His voice disappeared. It shrieked and wheezed. He was trying to say that he was treating her well now, wasn’t he? He beckoned her wearily to come nearer. — He wanted her to go away. Yet he beckoned. She said:
“I don’t like to put my ear under your nose. I know how to keep my distance.... Yet I seed... saw... you in your bath....”
She had her head down: he managed to get out his question. She said:
“No one would accuse you of not acting nice to her.... It’s what you’re doing to yourself.”
She brought out tremulously:
“They say down in the Town you’re living with three women.... Them two and Mrs. Gloria.... You may be as rich as Croesus but you can’t act that outrageous and live long.”

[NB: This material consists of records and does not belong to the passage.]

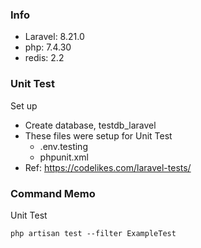 ### Info
- Laravel: 8.21.0
- php: 7.4.30
- redis: 2.2

### Unit Test
Set up
- Create database, testdb_laravel
- These files were setup for Unit Test
  - .env.testing
  - phpunit.xml
- Ref: https://codelikes.com/laravel-tests/

### Command Memo
Unit Test
```
php artisan test --filter ExampleTest
``` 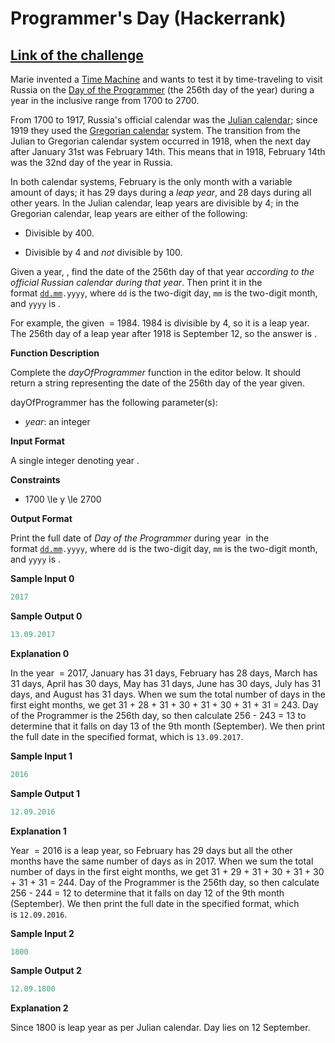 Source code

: # Programmer's Day (Hackerrank)

## [Link of the challenge](https://www.hackerrank.com/challenges/day-of-the-programmer/problem?isFullScreen=true)

Marie invented a [Time Machine](https://en.wikipedia.org/wiki/Time_machine) and wants to test it by time-traveling to visit Russia on the [Day of the Programmer](https://en.wikipedia.org/wiki/Day_of_the_Programmer) (the 256th day of the year) during a year in the inclusive range from 1700 to 2700.

From 1700 to 1917, Russia's official calendar was the [Julian calendar](https://en.wikipedia.org/wiki/Julian_calendar); since 1919 they used the [Gregorian calendar](https://en.wikipedia.org/wiki/Gregorian_calendar) system. The transition from the Julian to Gregorian calendar system occurred in 1918, when the next day after January 31st was February 14th. This means that in 1918, February 14th was the 32nd day of the year in Russia.

In both calendar systems, February is the only month with a variable amount of days; it has 29 days during a *leap year*, and 28 days during all other years. In the Julian calendar, leap years are divisible by 4; in the Gregorian calendar, leap years are either of the following:

* Divisible by 400.
    
* Divisible by 4 and *not* divisible by 100.
    

Given a year, , find the date of the 256th day of that year *according to the official Russian calendar during that year*. Then print it in the format [`dd.mm`](http://dd.mm)`.yyyy`, where `dd` is the two-digit day, `mm` is the two-digit month, and `yyyy` is .

For example, the given  = 1984. 1984 is divisible by 4, so it is a leap year. The 256th day of a leap year after 1918 is September 12, so the answer is .

**Function Description**

Complete the *dayOfProgrammer* function in the editor below. It should return a string representing the date of the 256th day of the year given.

dayOfProgrammer has the following parameter(s):

* *year*: an integer
    

**Input Format**

A single integer denoting year .

**Constraints**

* 1700 \\le y \\le 2700
    

**Output Format**

Print the full date of *Day of the Programmer* during year  in the format [`dd.mm`](http://dd.mm)`.yyyy`, where `dd` is the two-digit day, `mm` is the two-digit month, and `yyyy` is .

**Sample Input 0**

```typescript
2017
```

**Sample Output 0**

```typescript
13.09.2017
```

**Explanation 0**

In the year  = 2017, January has 31 days, February has 28 days, March has 31 days, April has 30 days, May has 31 days, June has 30 days, July has 31 days, and August has 31 days. When we sum the total number of days in the first eight months, we get 31 + 28 + 31 + 30 + 31 + 30 + 31 + 31 = 243. Day of the Programmer is the 256th day, so then calculate 256 - 243 = 13 to determine that it falls on day 13 of the 9th month (September). We then print the full date in the specified format, which is `13.09.2017`.

**Sample Input 1**

```typescript
2016
```

**Sample Output 1**

```typescript
12.09.2016
```

**Explanation 1**

Year  = 2016 is a leap year, so February has 29 days but all the other months have the same number of days as in 2017. When we sum the total number of days in the first eight months, we get 31 + 29 + 31 + 30 + 31 + 30 + 31 + 31 = 244. Day of the Programmer is the 256th day, so then calculate 256 - 244 = 12 to determine that it falls on day 12 of the 9th month (September). We then print the full date in the specified format, which is `12.09.2016`.

**Sample Input 2**

```typescript
1800
```

**Sample Output 2**

```typescript
12.09.1800
```

**Explanation 2**

Since 1800 is leap year as per Julian calendar. Day lies on 12 September. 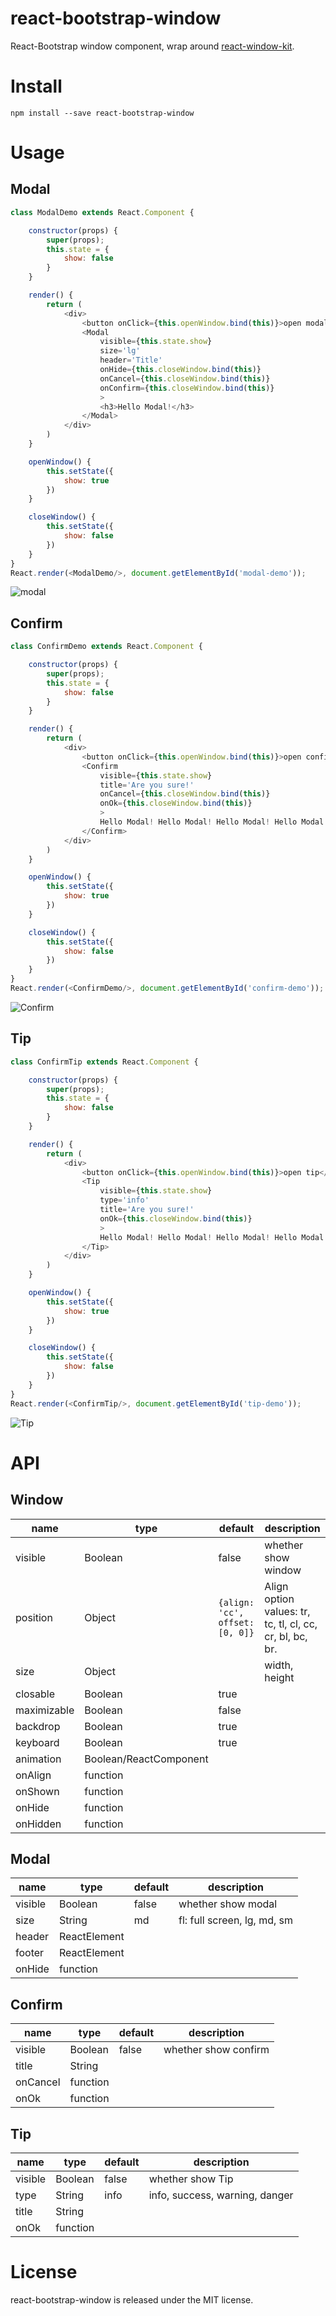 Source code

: ﻿# react-bootstrap-window
React-Bootstrap window component, wrap around [react-window-kit](https://github.com/zhbhun/react-window-kit).

# Install
`npm install --save react-bootstrap-window`

# Usage
## Modal
``` javascript
class ModalDemo extends React.Component {

    constructor(props) {
        super(props);
        this.state = {
            show: false
        }
    }

    render() {
        return (
            <div>
                <button onClick={this.openWindow.bind(this)}>open modal</button>
                <Modal
                    visible={this.state.show}
                    size='lg'
                    header='Title'
                    onHide={this.closeWindow.bind(this)}
                    onCancel={this.closeWindow.bind(this)}
                    onConfirm={this.closeWindow.bind(this)}
                    >
                    <h3>Hello Modal!</h3>
                </Modal>
            </div>
        )
    }

    openWindow() {
        this.setState({
            show: true
        })
    }

    closeWindow() {
        this.setState({
            show: false
        })
    }
}
React.render(<ModalDemo/>, document.getElementById('modal-demo'));
```
![modal](./doc/modal.png)

## Confirm
``` javascript
class ConfirmDemo extends React.Component {

    constructor(props) {
        super(props);
        this.state = {
            show: false
        }
    }

    render() {
        return (
            <div>
                <button onClick={this.openWindow.bind(this)}>open confirm</button>
                <Confirm
                    visible={this.state.show}
                    title='Are you sure!'
                    onCancel={this.closeWindow.bind(this)}
                    onOk={this.closeWindow.bind(this)}
                    >
                    Hello Modal! Hello Modal! Hello Modal! Hello Modal! Hello Modal!
                </Confirm>
            </div>
        )
    }

    openWindow() {
        this.setState({
            show: true
        })
    }

    closeWindow() {
        this.setState({
            show: false
        })
    }
}
React.render(<ConfirmDemo/>, document.getElementById('confirm-demo'));
```
![Confirm](./doc/confirm.png)

## Tip
``` javascript
class ConfirmTip extends React.Component {

    constructor(props) {
        super(props);
        this.state = {
            show: false
        }
    }

    render() {
        return (
            <div>
                <button onClick={this.openWindow.bind(this)}>open tip</button>
                <Tip
                    visible={this.state.show}
                    type='info'
                    title='Are you sure!'
                    onOk={this.closeWindow.bind(this)}
                    >
                    Hello Modal! Hello Modal! Hello Modal! Hello Modal! Hello Modal!
                </Tip>
            </div>
        )
    }

    openWindow() {
        this.setState({
            show: true
        })
    }

    closeWindow() {
        this.setState({
            show: false
        })
    }
}
React.render(<ConfirmTip/>, document.getElementById('tip-demo'));
```
![Tip](./doc/tip.png)

# API
## Window
| name | type | default | description |
| ------------ | ------------ | ------------ | ------------ |
| visible | Boolean | false | whether show window |
| position | Object | `{align: 'cc', offset: [0, 0]}` | Align option values: tr, tc, tl, cl, cc, cr, bl, bc, br. |
| size | Object  |   | width, height |
| closable | Boolean | true |  |
| maximizable | Boolean | false |   |
| backdrop | Boolean | true |   |
| keyboard | Boolean | true |   |
| animation | Boolean/ReactComponent |   |   |
| onAlign | function |   |   |
| onShown | function |   |   |
| onHide | function |   |   |
| onHidden | function |   |   |

## Modal
| name | type | default | description |
| ------------ | ------------ | ------------ | ------------ |
| visible | Boolean | false | whether show modal |
| size | String | md | fl: full screen, lg, md, sm |
| header | ReactElement |   |   |
| footer | ReactElement |   |   |
| onHide | function |   |   |

## Confirm
| name | type | default | description |
| ------------ | ------------ | ------------ | ------------ |
| visible | Boolean | false | whether show confirm |
| title | String |   |   |
| onCancel | function |   |   |
| onOk | function |   |   |

## Tip
| name | type | default | description |
| ------------ | ------------ | ------------ | ------------ |
| visible | Boolean | false | whether show Tip |
| type | String | info | info, success, warning, danger |
| title | String |   |   |
| onOk | function |   |   |


# License
react-bootstrap-window is released under the MIT license.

He felt a rueful smile break out on his face. He whispered:
“Poor Mary... I live like a monk. I have to.... A jolly old monk by the jolly old doctor’s orders....”
She said:
“There are monks and monks.... If you could only persuade Miss Elizabeth of it.... It isn’t for me to ask how you live. But the worry has been dreadful for her....”
Her face became filled with panic.
“They’re coming up!” she said breathlessly. “If Miss Elizabeth caught me...” She was off like a startled black rabbit.... —
He had exchanged Christian names with that man. Was that illegal? He did not suppose so. Godfathers and Godmothers were not infallible. If they called you Habbakuk you did not have to parade it before the world.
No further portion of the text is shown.